Keep An Employee Disciplinary Log

In the May 2009 San Antonio appeals case of Cantu v. Frito-Lay, Inc., the employer beat a discrimination charge by a former employee because the company kept good records of the kinds of disciplinary action applied to employee misconduct and the reasons such actions were taken.

I often advise employers to keep a running log of each time the company issues a written warning, a suspension or a termination so that it is clear whether employees are being treated equally for similar misbehaviors. The Cantu case provides a good example of the importance of that information.

Kirk Cantu worked as a route salesman for Frito-Lay. He stocked bags of chips in HEB grocery stores. He was seen by a store employee tampering with the “sell by” dates on bags of chips that were later found to be stale. He was banned from servicing any HEB stores at the insistence of HEB, which led to his termination from Frito-Lay.

Cantu sued for gender discrimination, comparing his situation to that of Sandra Casso, a route salesman for Frito-Lay who serviced one HEB store. Casso was related to the store manager and told the store personnel that the manager was pregnant. The store manager asked that Casso be reassigned to another store, but did not want Casso reprimanded. Frito-Lay allowed Casso to bid on another route rather than terminating her employment.

Cantu claimed that he was treated differently than a similarly-situated female who had also been barred from servicing an HEB account, and therefore argued that he had been discriminated against on the basis of his age and gender (Cantu was 53 and Casso was under 40).

The Texas Supreme Court has previously ruled that to be a “similarly-situated” employee for comparison purposes in discrimination cases, the circumstances must be comparable in all material respects, including similar standards, supervisors and conduct. Therefore, the court said that not only does it have to examine the ultimate disciplinary action (both barred from servicing an account, yet one was fired while the other one wasn’t) but also the underlying circumstances.

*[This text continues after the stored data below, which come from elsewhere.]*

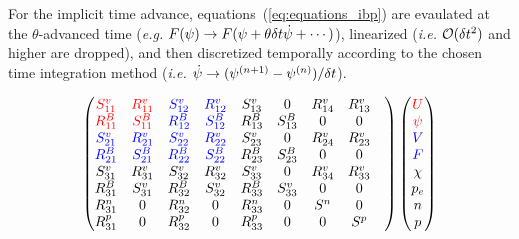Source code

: For the implicit time advance, equations~(\ref{eq:equations_ibp}) are
evaulated at the $\theta$-advanced time (\emph{e.g.} $F(\psi) \to
F(\psi + \theta \delta t \dot{\psi} + \cdots)$), linearized (\emph{i.e.}
$\mathcal{O}(\delta t^2)$ and higher are dropped), and then discretized
temporally according to the chosen time integration method
(\emph{i.e.} $\dot{\psi} \to (\psi^{(n+1)} - \psi^{(n)})/\delta t$).


\begin{eqnarray}
  \begin{pmatrix}
    \textcolor{red}{S^v_{1 1}} & \textcolor{red}{R^v_{1 1}} &
    \textcolor{blue}{S^v_{1 2}} & \textcolor{blue}{R^v_{1 2}} & 
          S^v_{1 3}  &        0         &
          R^v_{1 4}  &       R^v_{1 3}
    \\
    \textcolor{red}{R^B_{1 1}} & \textcolor{red}{S^B_{1 1}} &
    \textcolor{blue}{R^B_{1 2}} & \textcolor{blue}{S^B_{1 2}} & 
          R^B_{1 3}  &       S^B_{1 3}  &
              0      &        0
    \\
    \textcolor{blue}{S^v_{2 1}} & \textcolor{blue}{R^v_{2 1}} & 
    \textcolor{blue}{S^v_{2 2}} & \textcolor{blue}{R^v_{2 2}} & 
          S^v_{2 3}  &        0         &
	  R^v_{2 4}  &       R^v_{2 3}
    \\
    \textcolor{blue}{R^B_{2 1}} & \textcolor{blue}{S^B_{2 1}} &
    \textcolor{blue}{R^B_{2 2}} & \textcolor{blue}{S^B_{2 2}} & 
          R^B_{2 3}  &       S^B_{2 3}  &
              0      &        0
    \\
          S^v_{3 1}  &       R^v_{3 1}  &
          S^v_{3 2}  &       R^v_{3 2}  &
          S^v_{3 3}  &        0         &
	  R^v_{3 4}  &       R^v_{3 3}  
    \\
          R^B_{3 1}  &       S^v_{3 1}  &
          R^B_{3 2}  &       S^v_{3 2}  &
          R^B_{3 3}  &       S^v_{3 3}  &
              0      &        0
    \\
          R^n_{3 1}  &        0         &
          R^n_{3 2}  &        0         &
          R^n_{3 3}  &        0         &
          S^n        &        0
    \\
          R^p_{3 1}  &        0         &
          R^p_{3 2}  &        0         &
          R^p_{3 3}  &        0         &
              0      &       S^p        &
  \end{pmatrix}
  \begin{pmatrix}
    \textcolor{red}{U}\\ \textcolor{red}{\psi}\\ 
    \textcolor{blue}{V}\\ \textcolor{blue}{F}   \\
    \chi \\ p_e \\ 
    n \\ p

\end{pmatrix}
\end{eqnarray}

In other words, to prove discrimination because of disparate disciplinary measures, the plaintiff has to prove that the misconduct he engaged in was nearly identical to that engaged in by a female that the company retained. Cantu was unable to demonstrate that Casso’s misconduct was nearly as serious as his, and therefore he was unable to demonstrate discrimination.

How does an employer assure that it can successfully defend such cases? By making and keeping very good records of the reasons that each employee was fired (or not fired) for misconduct and then showing the court that the employer has been consistent in applying disciplinary measures across all ages, races, genders, etc.

That requires a good log that each manager can access and review before deciding what disciplinary measures to take in an individual situation. If the log were to show that three people before were fired for lying on an application, then the manager would know that lying on an application is a firing offense.

However if the log showed that only the employees who lied about relevant past employment (by claiming experience they didn’t really have) had been fired, while those who lied about schooling (by claiming they had a high school diploma when they only had a GED) had not, the manager will have direction about which offenses are considered serious firing offenses and which are not as serious.

You can’t rely on all of your managers to know of or remember what disciplinary action was taken with each employee, or even the circumstances surrounding the misconduct. But it is easy enough to create a running log that each of them can access and add to as part of the normal disciplinary process. This simple step could assure a win if the company battles a claim of discrimination.